To say that the eleventh generation Honda Civic will redefine the segment is a bit of an overstatement, but the previous generation proved just how good of a base it is starting with and Honda has definitely paid attention in ensuring that this generation of Civic will not suffer the same fate as the Civic FB which was regarded as barely an improvement over the Civic FD - a downgrade even, to some.
Honda Civic Specifications
It’s hard to talk about the Honda Civic without talking about the powertrains it has on offer – more specifically, the turbocharged 1.5-litre petrol engine that has made its way into almost every product Honda has to offer in their Malaysian line-up. This is the engine that really helped to make downsized, turbocharged petrol engines acceptable to the broader public – more so than a specific German brand.
Outputs for the Honda Civic stand at 182 PS and 240 Nm of torque, sent to the front wheels through a CVT-type automatic transmission - which is 9 PS and 20 Nm more than the outgoing model. There are paddle shifters to override the traditional CVT elasticity and give you some semblance of gear control, though even without it the Civic is astonishingly quick in a straight line. This same engine is also used in the Honda CR-V and Honda Accord, albeit with different power outputs.
The 1.8-litre petrol engine, pushing a more normal 141 PS and 174 Nm of torque with the previous generation Civic, is no longer offered - which means that for the first time the Honda Civic is offered only with turbocharged petrol powertrains.

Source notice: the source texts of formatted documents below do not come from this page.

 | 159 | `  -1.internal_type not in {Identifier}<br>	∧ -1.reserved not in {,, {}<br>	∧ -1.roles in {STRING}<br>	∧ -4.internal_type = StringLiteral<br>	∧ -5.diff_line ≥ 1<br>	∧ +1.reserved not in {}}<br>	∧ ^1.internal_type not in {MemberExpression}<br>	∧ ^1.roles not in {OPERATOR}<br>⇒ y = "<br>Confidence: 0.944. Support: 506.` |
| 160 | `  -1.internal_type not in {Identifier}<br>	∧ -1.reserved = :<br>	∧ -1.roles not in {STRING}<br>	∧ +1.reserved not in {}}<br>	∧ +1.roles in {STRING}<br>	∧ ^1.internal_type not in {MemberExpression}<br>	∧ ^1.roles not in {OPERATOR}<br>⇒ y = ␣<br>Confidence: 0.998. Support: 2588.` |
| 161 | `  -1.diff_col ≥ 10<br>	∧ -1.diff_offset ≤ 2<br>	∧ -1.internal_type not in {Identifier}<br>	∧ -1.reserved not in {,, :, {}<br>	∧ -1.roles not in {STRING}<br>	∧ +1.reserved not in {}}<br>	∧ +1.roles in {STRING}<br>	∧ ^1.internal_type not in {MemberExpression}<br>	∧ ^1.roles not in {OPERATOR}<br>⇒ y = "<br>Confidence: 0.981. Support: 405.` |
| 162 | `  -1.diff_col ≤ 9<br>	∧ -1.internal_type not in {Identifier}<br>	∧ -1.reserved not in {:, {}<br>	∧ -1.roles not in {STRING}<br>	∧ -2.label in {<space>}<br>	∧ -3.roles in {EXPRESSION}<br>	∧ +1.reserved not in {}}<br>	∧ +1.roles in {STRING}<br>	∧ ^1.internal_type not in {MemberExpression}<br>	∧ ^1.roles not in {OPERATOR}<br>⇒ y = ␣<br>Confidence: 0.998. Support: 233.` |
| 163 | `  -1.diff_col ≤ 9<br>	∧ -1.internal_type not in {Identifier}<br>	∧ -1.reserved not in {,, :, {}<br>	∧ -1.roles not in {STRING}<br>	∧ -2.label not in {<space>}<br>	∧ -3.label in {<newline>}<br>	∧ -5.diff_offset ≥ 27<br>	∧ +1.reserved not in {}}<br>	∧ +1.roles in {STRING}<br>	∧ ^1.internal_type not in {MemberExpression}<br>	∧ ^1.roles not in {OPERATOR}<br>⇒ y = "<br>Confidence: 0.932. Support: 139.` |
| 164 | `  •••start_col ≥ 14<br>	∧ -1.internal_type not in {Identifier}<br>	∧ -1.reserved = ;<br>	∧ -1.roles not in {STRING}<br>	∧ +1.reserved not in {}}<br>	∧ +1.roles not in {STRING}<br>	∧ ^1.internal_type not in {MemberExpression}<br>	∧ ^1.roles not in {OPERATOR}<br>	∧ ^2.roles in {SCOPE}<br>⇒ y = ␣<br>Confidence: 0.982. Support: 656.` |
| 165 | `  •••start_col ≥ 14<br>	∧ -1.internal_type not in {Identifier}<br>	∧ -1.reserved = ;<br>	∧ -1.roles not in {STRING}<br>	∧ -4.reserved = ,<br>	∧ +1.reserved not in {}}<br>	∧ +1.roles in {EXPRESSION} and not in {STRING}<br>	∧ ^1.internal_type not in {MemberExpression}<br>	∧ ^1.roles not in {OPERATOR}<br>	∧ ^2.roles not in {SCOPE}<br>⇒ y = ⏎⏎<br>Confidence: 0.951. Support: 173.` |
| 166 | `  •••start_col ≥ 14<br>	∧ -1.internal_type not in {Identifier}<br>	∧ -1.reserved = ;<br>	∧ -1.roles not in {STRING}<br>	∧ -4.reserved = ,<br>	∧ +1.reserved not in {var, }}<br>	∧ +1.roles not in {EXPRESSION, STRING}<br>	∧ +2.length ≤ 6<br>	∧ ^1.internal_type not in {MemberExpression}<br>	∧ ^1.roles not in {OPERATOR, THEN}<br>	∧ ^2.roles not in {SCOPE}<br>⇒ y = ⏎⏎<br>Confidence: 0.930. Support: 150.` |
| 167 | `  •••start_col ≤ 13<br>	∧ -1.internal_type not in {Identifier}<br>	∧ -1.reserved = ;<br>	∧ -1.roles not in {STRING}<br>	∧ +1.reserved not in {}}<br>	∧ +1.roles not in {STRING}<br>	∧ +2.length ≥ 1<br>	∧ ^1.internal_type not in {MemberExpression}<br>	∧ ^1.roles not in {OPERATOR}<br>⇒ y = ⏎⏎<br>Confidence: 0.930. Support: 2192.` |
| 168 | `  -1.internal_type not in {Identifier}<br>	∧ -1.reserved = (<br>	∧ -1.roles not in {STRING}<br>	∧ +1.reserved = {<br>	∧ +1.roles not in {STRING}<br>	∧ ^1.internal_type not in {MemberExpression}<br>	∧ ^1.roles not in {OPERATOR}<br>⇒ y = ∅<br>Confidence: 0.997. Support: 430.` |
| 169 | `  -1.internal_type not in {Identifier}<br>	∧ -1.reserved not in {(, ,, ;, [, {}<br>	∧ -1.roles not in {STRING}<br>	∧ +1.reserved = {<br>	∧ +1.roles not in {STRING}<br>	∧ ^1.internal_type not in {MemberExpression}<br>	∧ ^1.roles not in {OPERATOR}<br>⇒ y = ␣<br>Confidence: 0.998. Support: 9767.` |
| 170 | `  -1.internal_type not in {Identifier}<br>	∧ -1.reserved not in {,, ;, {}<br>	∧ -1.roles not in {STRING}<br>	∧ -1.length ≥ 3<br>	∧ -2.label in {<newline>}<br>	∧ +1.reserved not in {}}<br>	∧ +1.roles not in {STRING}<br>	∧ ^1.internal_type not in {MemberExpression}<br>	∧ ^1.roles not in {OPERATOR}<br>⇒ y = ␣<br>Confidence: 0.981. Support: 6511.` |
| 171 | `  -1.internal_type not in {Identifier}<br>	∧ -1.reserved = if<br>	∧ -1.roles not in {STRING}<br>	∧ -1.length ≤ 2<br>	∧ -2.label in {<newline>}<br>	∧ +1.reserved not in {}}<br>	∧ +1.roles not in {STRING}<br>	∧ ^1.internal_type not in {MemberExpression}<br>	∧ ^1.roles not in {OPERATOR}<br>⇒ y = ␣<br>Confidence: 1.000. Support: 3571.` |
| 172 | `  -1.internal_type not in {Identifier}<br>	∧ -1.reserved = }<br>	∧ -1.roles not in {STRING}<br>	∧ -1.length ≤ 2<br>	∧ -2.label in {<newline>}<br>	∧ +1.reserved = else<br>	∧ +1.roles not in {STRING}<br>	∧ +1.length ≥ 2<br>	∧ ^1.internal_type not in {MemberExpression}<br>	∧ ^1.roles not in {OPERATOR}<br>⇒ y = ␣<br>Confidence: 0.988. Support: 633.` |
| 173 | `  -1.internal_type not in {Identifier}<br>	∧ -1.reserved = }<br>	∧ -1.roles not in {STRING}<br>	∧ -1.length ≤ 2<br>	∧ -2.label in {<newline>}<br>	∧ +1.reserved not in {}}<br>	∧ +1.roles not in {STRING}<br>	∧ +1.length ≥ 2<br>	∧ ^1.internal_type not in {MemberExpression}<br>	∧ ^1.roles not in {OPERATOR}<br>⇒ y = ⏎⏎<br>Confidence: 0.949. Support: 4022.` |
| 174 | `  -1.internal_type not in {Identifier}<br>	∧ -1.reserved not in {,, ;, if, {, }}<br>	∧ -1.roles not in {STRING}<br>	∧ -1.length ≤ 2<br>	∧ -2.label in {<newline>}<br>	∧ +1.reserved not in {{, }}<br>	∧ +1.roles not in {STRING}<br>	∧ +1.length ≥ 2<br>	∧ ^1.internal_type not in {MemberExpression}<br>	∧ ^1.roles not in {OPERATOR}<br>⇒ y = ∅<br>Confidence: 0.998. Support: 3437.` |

Compared to the model it replaces, the eleventh generation Civic has a wheelbase sitting proud at 2,733 mm (33 mm longer than the outgoing model), with an overall length of 4,678 mm and width of 1,802 mm – marginally larger in every dimension except height, which shrinks by 19 mm. It is certainly a more imposing vehicle to see on the road, especially when right alongside more commonplace local hatchback offerings.
Exterior Honda Civic 2022
It’s hard to believe that Honda could make such a large distinction between this new generation Honda Civic and the one it replaces, because the design that was first made familiar to Malaysians back in 2016 still feels as fresh as ever. Despite this, Honda still managed to come up with an entirely new design that’s both eye-catching and mature, definitely borrowing elements and lines from certain European products.
Interior Honda Civic 2022
The driver’s seat is the place you want to be when you’re in a Honda Civic – especially with sublime performance and handling - and most important of all is the completely new dashboard design that’s a radical departure from the interiors we’re used to seeing with Honda. The honeycomb inlay and vent controls are as unique as they are practical, and the overall layout and use of space make you feel both comfortable and snug at the same time.

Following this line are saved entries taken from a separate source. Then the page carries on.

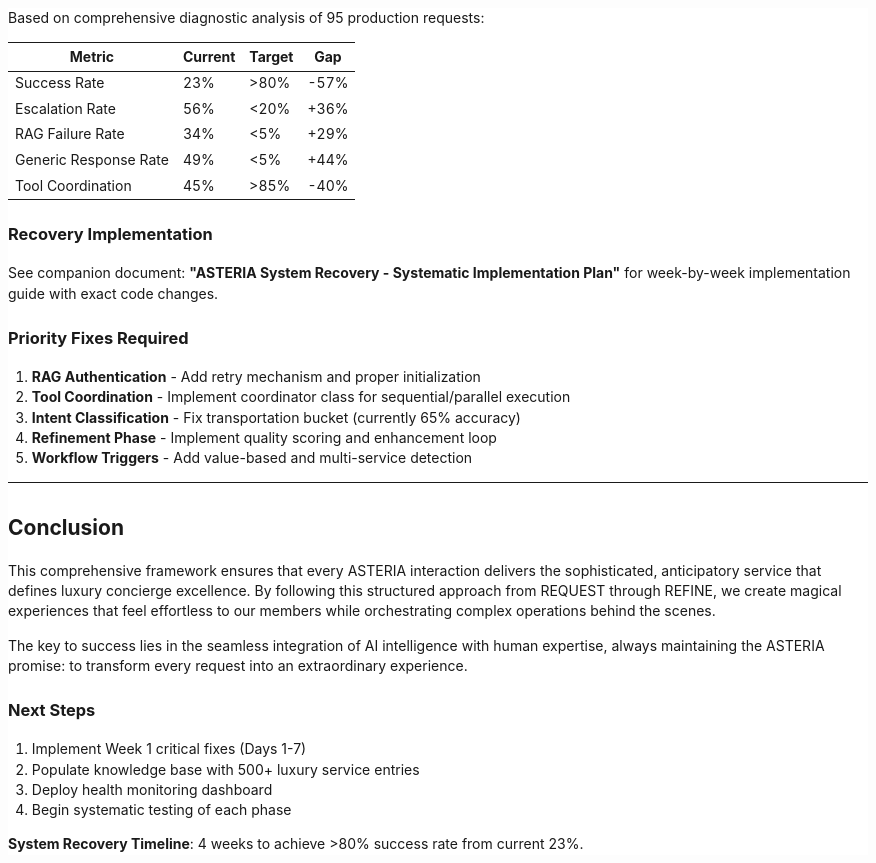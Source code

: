 Based on comprehensive diagnostic analysis of 95 production requests:

| Metric | Current | Target | Gap |
| --- | --- | --- | --- |
| Success Rate | 23% | >80% | -57% |
| Escalation Rate | 56% | <20% | +36% |
| RAG Failure Rate | 34% | <5% | +29% |
| Generic Response Rate | 49% | <5% | +44% |
| Tool Coordination | 45% | >85% | -40% |

### Recovery Implementation

See companion document: **"ASTERIA System Recovery - Systematic Implementation Plan"** for week-by-week implementation guide with exact code changes.

### Priority Fixes Required

1. **RAG Authentication** - Add retry mechanism and proper initialization
2. **Tool Coordination** - Implement coordinator class for sequential/parallel execution
3. **Intent Classification** - Fix transportation bucket (currently 65% accuracy)
4. **Refinement Phase** - Implement quality scoring and enhancement loop
5. **Workflow Triggers** - Add value-based and multi-service detection

---

## Conclusion

This comprehensive framework ensures that every ASTERIA interaction delivers the sophisticated, anticipatory service that defines luxury concierge excellence. By following this structured approach from REQUEST through REFINE, we create magical experiences that feel effortless to our members while orchestrating complex operations behind the scenes.

The key to success lies in the seamless integration of AI intelligence with human expertise, always maintaining the ASTERIA promise: to transform every request into an extraordinary experience.

### Next Steps

1. Implement Week 1 critical fixes (Days 1-7)
2. Populate knowledge base with 500+ luxury service entries
3. Deploy health monitoring dashboard
4. Begin systematic testing of each phase

**System Recovery Timeline**: 4 weeks to achieve >80% success rate from current 23%.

We thought black interiors were coming to an end, but the Civic still proves that they work perfectly well for this segment and are a good blend of functional and luxury. The instrument cluster has also seen a massive revision that makes it far more vibrant and integrated being largely a screen and capable of displaying as much information as a driver would reasonably choose to see.
Honda Civic Safety Features
The all-new Honda Civic comes with the most current variant of Honda Sensing, which means you get items like Forward Collision Warning, Collision Mitigation Braking System, Lane Departure Warning, Lane Keep Assist System, Road Departure Mitigation – and most of all, Adaptive Cruise Control with Low Speed Follow. This is on top of the must-have items like Vehicle Stability Assist and Hill Start Assist.

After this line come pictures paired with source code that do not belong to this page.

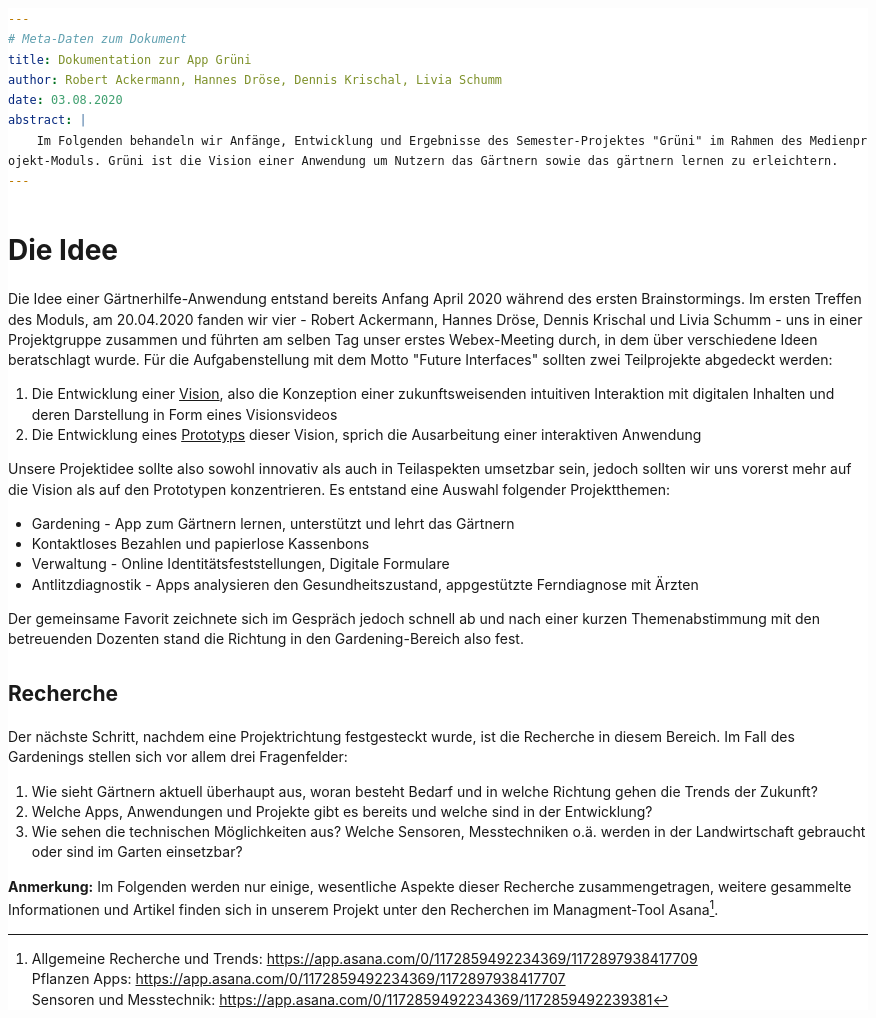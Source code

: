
 ```yaml
---
# Meta-Daten zum Dokument
title: Dokumentation zur App Grüni
author: Robert Ackermann, Hannes Dröse, Dennis Krischal, Livia Schumm
date: 03.08.2020
abstract: |
    Im Folgenden behandeln wir Anfänge, Entwicklung und Ergebnisse des Semester-Projektes "Grüni" im Rahmen des Medienprojekt-Moduls. Grüni ist die Vision einer Anwendung um Nutzern das Gärtnern sowie das gärtnern lernen zu erleichtern.
---
```


# Die Idee
Die Idee einer Gärtnerhilfe-Anwendung entstand bereits Anfang April 2020 während des ersten Brainstormings. Im ersten Treffen des Moduls, am 20.04.2020 fanden wir vier - Robert Ackermann, Hannes Dröse, Dennis Krischal und Livia Schumm - uns in einer Projektgruppe zusammen und führten am selben Tag unser erstes Webex-Meeting durch, in dem über verschiedene Ideen beratschlagt wurde. Für die Aufgabenstellung mit dem Motto "Future Interfaces" sollten zwei Teilprojekte abgedeckt werden:
1. Die Entwicklung einer [Vision](#vision), also die Konzeption einer zukunftsweisenden intuitiven Interaktion mit digitalen Inhalten und deren Darstellung in Form eines Visionsvideos
2. Die Entwicklung eines [Prototyps](#prototyp) dieser Vision, sprich die Ausarbeitung einer interaktiven Anwendung

Unsere Projektidee sollte also sowohl innovativ als auch in Teilaspekten umsetzbar sein, jedoch sollten wir uns vorerst mehr auf die Vision als auf den Prototypen konzentrieren. Es entstand eine Auswahl folgender Projektthemen:  
- Gardening - App zum Gärtnern lernen, unterstützt und lehrt das Gärtnern
- Kontaktloses Bezahlen und papierlose Kassenbons
- Verwaltung - Online Identitätsfeststellungen, Digitale Formulare
- Antlitzdiagnostik - Apps analysieren den Gesundheitszustand, appgestützte Ferndiagnose mit Ärzten

Der gemeinsame Favorit zeichnete sich im Gespräch jedoch schnell ab und nach einer kurzen Themenabstimmung mit den betreuenden Dozenten stand die Richtung in den Gardening-Bereich also fest.

##	Recherche 
Der nächste Schritt, nachdem eine Projektrichtung festgesteckt wurde, ist die Recherche in diesem Bereich. Im Fall des Gardenings stellen sich vor allem drei Fragenfelder:  
1. Wie sieht Gärtnern aktuell überhaupt aus, woran besteht Bedarf und in welche Richtung gehen die Trends der Zukunft?
2. Welche Apps, Anwendungen und Projekte gibt es bereits und welche sind in der Entwicklung?
3. Wie sehen die technischen Möglichkeiten aus? Welche Sensoren, Messtechniken o.ä. werden in der Landwirtschaft gebraucht oder sind im Garten einsetzbar?

**Anmerkung:** 
Im Folgenden werden nur einige, wesentliche Aspekte dieser Recherche zusammengetragen, weitere gesammelte Informationen und Artikel finden sich in unserem Projekt unter den Recherchen im Managment-Tool Asana[^asana1].

[^asana1]: Allgemeine Recherche und Trends: https://app.asana.com/0/1172859492234369/1172897938417709  
Pflanzen Apps: https://app.asana.com/0/1172859492234369/1172897938417707  
Sensoren und Messtechnik: https://app.asana.com/0/1172859492234369/1172859492239381


[^1]: Artikel "Die Zukunft ist ein Garten" - https://www.zukunftsinstitut.de/artikel/wohnen/die-zukunft-ist-ein-garten/  
[^2]: Artikel vom 13.07.2017: "Warum wir im Schrebergarten unser Glück finden" - https://www.bento.de/nachhaltigkeit/schrebergarten-warum-gaertnern-hip-ist-a-00000000-0003-0001-0000-000001502495  
[^farming1]: vgl. Artikel vom 10.11.2019, Link: https://www.deutschlandfunk.de/digitalisierung-der-landwirtschaft-daten-saeen-daten-ernten.740.de.html?dram:article_id=462957  
[^farming2]: vgl. Artikel vom 21.07.2020, Link: https://www.computerwoche.de/a/was-sie-ueber-landwirtschaft-4-0-wissen-muessen,3544215
[^farming3]: vgl. Artikel vom 23.06.2017, Link: https://biooekonomie.de/digitale-landwirtschaft-it-fuer-acker-und-stall
[^homedesign]: Link: https://en.homedesign3d.net/2018/10/09/update-v4-2-outdoor-garden/  
[^alphabeet]: Link: https://www.alphabeet.org/
[^picturethis]: Link: https://www.picturethisai.com/  
[^plantnet]: Link: https://plantnet.org/en/   
[^plantsnap]: Link: https://www.plantsnap.com/  
[^gardenfloweri]: Link: https://apps.apple.com/us/app/garden-flower-identification-plant-identifier-free/id1128290219  
[^ipgarten]: Link: https://ipgarten.de/
[^smartbeet]: Quelle: https://computerwelt.at/news/iot-macht-aus-hochbeeten-smartbeete/
[^asana2]: Link: https://app.asana.com/0/1172859492234369/1172957097729748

Unlike the previous generation Honda Civic, these items are also standard across the range. On top of this, you have the usual items such as ISOFIX, six airbags, and a multi-angle rearview camera. Regardless of which Civic you pick, you’ll be guaranteed to have an extensive safety suite helping you along the way.
Pros & Cons: Honda Civic
A Honda, is a Honda, is a Honda. Just like any of their models, the Honda Civic is an excellent example of how to plan and utilize interior space well. There is no missing the number of storage spaces and cubby holes, hideaways and holes for you to tuck your personal items into and place both your mobile phones and beverage of choice without compromise.
The performance is also a strong talking point, with many owners of the Civic making a name for themselves both on the road and the track. The powertrain is extremely robust, delivering power and torque as and when you need it and building speed smoothly. Both ride and handling are up to scratch in this area too, allowing a driver to fully utilize the performance of the Civic.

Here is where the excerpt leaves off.